The player races one race, similar to the Super Monaco GP from the the previous version of the game. However, in this version, there are three tracks to choose from: Senna's own farm circuit in Tatu?, S?o Paulo, and two other fictitious tracks, designed by Senna himself. The player must choose which track they wish to race on, and select whether they want to drive with an automatic, 4 speed manual, or 7 speed manual gearbox. A preliminary lap must be undertaken, the result of which determines the player's placement on the starting grid. The player must then attempt to win the Senna GP; a display of the player's lap times are given after the race.
The player competes against 15 other drivers on the tracks which make up the 1991 Formula One Season calendar, with the ultimate aim of winning enough points to become the Drivers World Championship.
After the player enters their name and nationality, they have the choice of warming-up for the first by completing as many free laps of the track as they wish, or by going straight to the race mode. Selecting race mode will force the player to choose what type of gearbox they desire; the preliminary lap then begins, determining the player's place on the grid for the subsequent grid.
This mode is the same as the Beginner version except that the player can progress to better Constructors through challenging rivals. The player may, before each race, select a rival against whom to compete.

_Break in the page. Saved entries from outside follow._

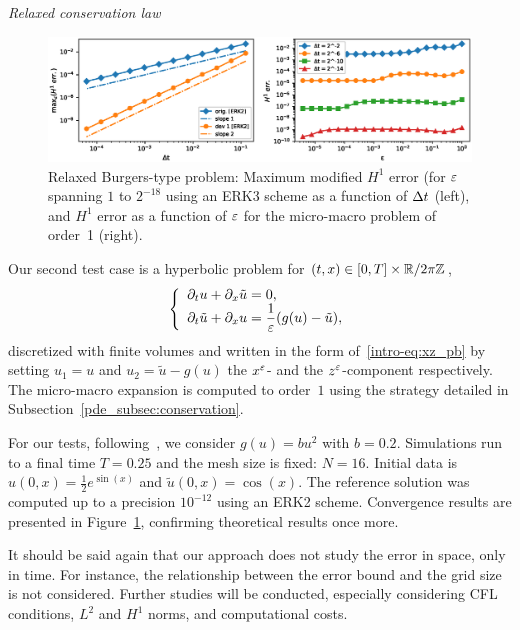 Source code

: \renewcommand{\Dx}{\Delta x}
\renewcommand{\rlxcont}{\tilde{u}}
\renewcommand{\rlxdisc}{\tilde{U}}
\renewcommand{\xvar}{U_1}
\renewcommand{\zvar}{U_2}
\medskip
\noindent\textit{Relaxed conservation law}\\
%
\begin{figure}
\centering
\includegraphics[width=\textwidth]{./miMa_Dissipatif/cv_hyperb_erk2.eps}
\vspace*{-24pt}
\caption{Relaxed Burgers-type problem: Maximum modified $H^1$ error (for $\varepsilon$ spanning $1$ to $2^{-18}$ using an ERK3 scheme as a function of $\Delta t$ (left), and $H^1$ error as a function of $\varepsilon$ for the micro-macro problem of order~1 (right).}
\label{test_fig:sqr_results}
\end{figure}%
%
Our second test case is a hyperbolic problem for $(t,x) \in [0,T] \times \mathbb{R}/2\pi \mathbb Z$, 
\begin{equation*} %
\left\{ \begin{array}{l}
\dpt u + \dpx \rlxcont = 0 , \\ \displaystyle
\dpt \rlxcont + \dpx u = \frac{1}{\eps}(g(u) - \rlxcont) ,
\end{array} \right .
\end{equation*}
discretized with finite volumes and written in the form of~\eqref{intro-eq:xz_pb} 
by setting $u_1 = u$ and $u_2 = \tilde{u} - g(u)$ 
the $x^{\varepsilon}$- and the $z^{\varepsilon}$-component respectively. 
The micro-macro expansion is computed to order~$1$ using the strategy detailed in Subsection~\ref{pde_subsec:conservation}. 

For our tests, following~\cite{hu.2021.uniform}, we consider 
$ g(u) = bu^2 $ 
with $b = 0.2$. 
Simulations run to a final time $T = 0.25$ and the mesh size is fixed: $N = 16$. 
Initial data is $u(0,x) = \frac{1}{2} e^{\sin(x)}$ and $\rlxcont(0,x) = \cos(x)$. 
The reference solution was computed up to a precision $10^{-12}$ using an ERK2 scheme. 
Convergence results are presented in Figure~\ref{test_fig:sqr_results}, 
confirming theoretical results once more. 

It should be said again that our approach does not study the error in space, only in time. 
For instance, the relationship between the error bound and the grid size is not considered. 
Further studies will be conducted, especially considering CFL conditions, $L^2$ and $H^1$ norms, and computational costs. 


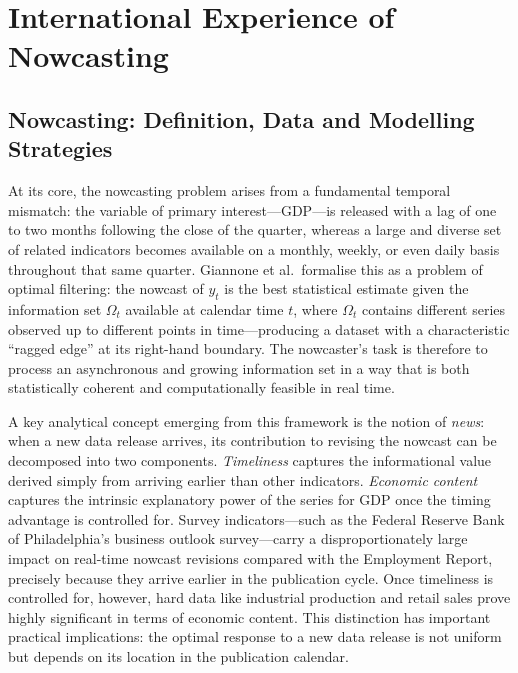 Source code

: \documentclass[12pt,a4paper]{report}
\begin{document}
\chapter{International Experience of Nowcasting}

\section{Nowcasting: Definition, Data and Modelling Strategies}

At its core, the nowcasting problem arises from a fundamental temporal
mismatch: the variable of primary interest---GDP---is released with a
lag of one to two months following the close of the quarter, whereas a
large and diverse set of related indicators becomes available on a
monthly, weekly, or even daily basis throughout that same quarter.
Giannone et al.\ formalise this as a problem of optimal filtering: the
nowcast of \(y_t\) is the best statistical estimate given the
information set \(\Omega_t\) available at calendar time \(t\), where
\(\Omega_t\) contains different series observed up to different points
in time---producing a dataset with a characteristic ``ragged edge'' at
its right-hand boundary.\citep{Giannone2008} The nowcaster's task is
therefore to process an asynchronous and growing information set in a
way that is both statistically coherent and computationally feasible in
real time.

A key analytical concept emerging from this framework is the notion of
\textit{news}: when a new data release arrives, its contribution to
revising the nowcast can be decomposed into two components.
\textit{Timeliness} captures the informational value derived simply from
arriving earlier than other indicators. \textit{Economic content}
captures the intrinsic explanatory power of the series for GDP once
the timing advantage is controlled for. Survey indicators---such as the
Federal Reserve Bank of Philadelphia's business outlook survey---carry a
disproportionately large impact on real-time nowcast revisions compared
with the Employment Report, precisely because they arrive earlier in
the publication cycle. Once timeliness is controlled for, however, hard
data like industrial production and retail sales prove highly significant
in terms of economic content. This distinction has important practical
implications: the optimal response to a new data release is not uniform
but depends on its location in the publication calendar.
\end{document}
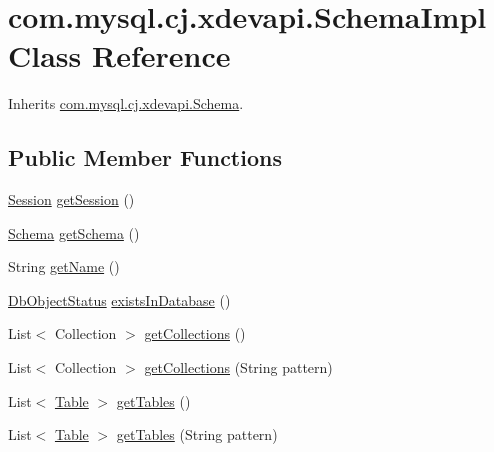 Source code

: \hypertarget{classcom_1_1mysql_1_1cj_1_1xdevapi_1_1_schema_impl}{}\section{com.\+mysql.\+cj.\+xdevapi.\+Schema\+Impl Class Reference}
\label{classcom_1_1mysql_1_1cj_1_1xdevapi_1_1_schema_impl}


Inherits \mbox{\hyperlink{interfacecom_1_1mysql_1_1cj_1_1xdevapi_1_1_schema}{com.\+mysql.\+cj.\+xdevapi.\+Schema}}.

\subsection*{Public Member Functions}
\begin{DoxyCompactItemize}
\item 
\mbox{\hyperlink{interfacecom_1_1mysql_1_1cj_1_1xdevapi_1_1_session}{Session}} \mbox{\hyperlink{classcom_1_1mysql_1_1cj_1_1xdevapi_1_1_schema_impl_ab09abc096390ec7f763d045636551b7f}{get\+Session}} ()
\item 
\mbox{\hyperlink{interfacecom_1_1mysql_1_1cj_1_1xdevapi_1_1_schema}{Schema}} \mbox{\hyperlink{classcom_1_1mysql_1_1cj_1_1xdevapi_1_1_schema_impl_aed68ad42cc9c13041185849537c8b791}{get\+Schema}} ()
\item 
String \mbox{\hyperlink{classcom_1_1mysql_1_1cj_1_1xdevapi_1_1_schema_impl_aab6a1ee96f0abeacc922a36da272e50d}{get\+Name}} ()
\item 
\mbox{\hyperlink{enumcom_1_1mysql_1_1cj_1_1xdevapi_1_1_database_object_1_1_db_object_status}{Db\+Object\+Status}} \mbox{\hyperlink{classcom_1_1mysql_1_1cj_1_1xdevapi_1_1_schema_impl_a587cff9708d8d6787ad6012fd0353d5f}{exists\+In\+Database}} ()
\item 
List$<$ Collection $>$ \mbox{\hyperlink{classcom_1_1mysql_1_1cj_1_1xdevapi_1_1_schema_impl_a67c63b711c361bf306149d53d1149e61}{get\+Collections}} ()
\item 
List$<$ Collection $>$ \mbox{\hyperlink{classcom_1_1mysql_1_1cj_1_1xdevapi_1_1_schema_impl_a9a4dc1d12f1d8240c4b6bc114565b191}{get\+Collections}} (String pattern)
\item 
List$<$ \mbox{\hyperlink{interfacecom_1_1mysql_1_1cj_1_1xdevapi_1_1_table}{Table}} $>$ \mbox{\hyperlink{classcom_1_1mysql_1_1cj_1_1xdevapi_1_1_schema_impl_a437e825fdc3d104e630dda918ccbfa72}{get\+Tables}} ()
\item 
List$<$ \mbox{\hyperlink{interfacecom_1_1mysql_1_1cj_1_1xdevapi_1_1_table}{Table}} $>$ \mbox{\hyperlink{classcom_1_1mysql_1_1cj_1_1xdevapi_1_1_schema_impl_ae9ce3609e108dc05f1e4ca978d490b81}{get\+Tables}} (String pattern)

\end{DoxyCompactItemize}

If the player beats the same rival several times consecutively (from two to four times, depending from two factors : if the player raced without crashing on other racers, and on the level of the rival's team -an A-level team will need more wins than the B and lower-level teams-) , then the player and the rival swap places; that is, the player assumes the rival's seat with their constructor, and the rival is relegated to the player's former constructor. This is not part of Formula 1 but something specific to the game. There are 5 different leagues of constructor.
Much like the warm-up in Championship mode, the player is given the option of training freely or simulating a race. However, in this mode, the player may choose the number of laps, starting position and, in some cases, the weather.
The game lacked the realistic physics of some contemporaries, such as Geoff Crammond's Grand Prix. Typically the fastest way around the track would be to position the car on the inside of the track approaching a bend, which kept steering to a minimum (and speed to a maximum) - as negotiating the bend merely moved the car further to the outside of the track. Some gentle bends could be taken with no steering at all by taking the inside line (whereas realistically this would send the car flying off at a tangent).
Additionally, the in-race rendering of cars saw all cars except the player's "rival", painted in the "default" red and yellow (Madonna) colours, rather than their individual colours displayed in the menu.
Nevertheless features such as slipstreaming, speed changes on inclines/declines, and the features of the tracks themselves were reasonably realistic for their time.